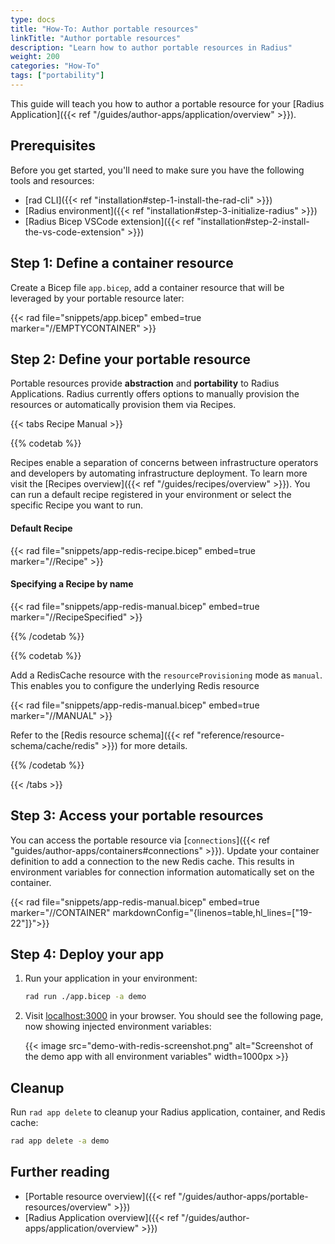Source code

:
 ```yaml
---
type: docs
title: "How-To: Author portable resources"
linkTitle: "Author portable resources"
description: "Learn how to author portable resources in Radius"
weight: 200
categories: "How-To"
tags: ["portability"]
---
```


This guide will teach you how to author a portable resource for your [Radius Application]({{< ref "/guides/author-apps/application/overview" >}}).

## Prerequisites

Before you get started, you'll need to make sure you have the following tools and resources:
- [rad CLI]({{< ref "installation#step-1-install-the-rad-cli" >}})
- [Radius environment]({{< ref "installation#step-3-initialize-radius" >}})
- [Radius Bicep VSCode extension]({{< ref "installation#step-2-install-the-vs-code-extension" >}})

## Step 1: Define a container resource

Create a Bicep file `app.bicep`, add a container resource that will be leveraged by your portable resource later:

{{< rad file="snippets/app.bicep" embed=true marker="//EMPTYCONTAINER" >}}

## Step 2: Define your portable resource

Portable resources provide **abstraction** and **portability** to Radius Applications. Radius currently offers options to manually provision the resources or automatically provision them via Recipes.

{{< tabs Recipe Manual >}}

{{% codetab %}}

Recipes enable a separation of concerns between infrastructure operators and developers by automating infrastructure deployment. To learn more visit the [Recipes overview]({{< ref "/guides/recipes/overview" >}}). You can run a default recipe registered in your environment or select the specific Recipe you want to run. 

#### Default Recipe

{{< rad file="snippets/app-redis-recipe.bicep" embed=true marker="//Recipe" >}}

#### Specifying a Recipe by name

{{< rad file="snippets/app-redis-manual.bicep" embed=true marker="//RecipeSpecified" >}}

{{% /codetab %}}

{{% codetab %}}

Add a RedisCache resource with the `resourceProvisioning` mode as `manual`. This enables you to configure the underlying Redis resource

{{< rad file="snippets/app-redis-manual.bicep" embed=true marker="//MANUAL" >}}

Refer to the [Redis resource schema]({{< ref "reference/resource-schema/cache/redis" >}}) for more details.

{{% /codetab %}}

{{< /tabs >}}

## Step 3: Access your portable resources

You can access the portable resource via [`connections`]({{< ref "guides/author-apps/containers#connections" >}}). Update your container definition to add a connection to the new Redis cache. This results in environment variables for connection information automatically set on the container.


{{< rad file="snippets/app-redis-manual.bicep" embed=true marker="//CONTAINER" markdownConfig="{linenos=table,hl_lines=[\"19-22\"]}">}}

## Step 4: Deploy your app

1. Run your application in your environment:

    ```bash
    rad run ./app.bicep -a demo
    ```

1. Visit [localhost:3000](http://localhost:3000) in your browser. You should see the following page, now showing injected environment variables:

   {{< image src="demo-with-redis-screenshot.png" alt="Screenshot of the demo app with all environment variables" width=1000px >}}

## Cleanup

Run `rad app delete` to cleanup your Radius application, container, and Redis cache:

```bash
rad app delete -a demo
```

## Further reading

- [Portable resource overview]({{< ref "/guides/author-apps/portable-resources/overview" >}})
- [Radius Application overview]({{< ref "/guides/author-apps/application/overview" >}})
____________________
### Task
Which lines in the listing hold the word "true"? Copy them out.

### Solution to the problem
{{< rad file="snippets/app.bicep" embed=true marker="//EMPTYCONTAINER" >}}
{{< rad file="snippets/app-redis-recipe.bicep" embed=true marker="//Recipe" >}}
{{< rad file="snippets/app-redis-manual.bicep" embed=true marker="//RecipeSpecified" >}}
{{< rad file="snippets/app-redis-manual.bicep" embed=true marker="//MANUAL" >}}
{{< rad file="snippets/app-redis-manual.bicep" embed=true marker="//CONTAINER" markdownConfig="{linenos=table,hl_lines=[\"19-22\"]}">}}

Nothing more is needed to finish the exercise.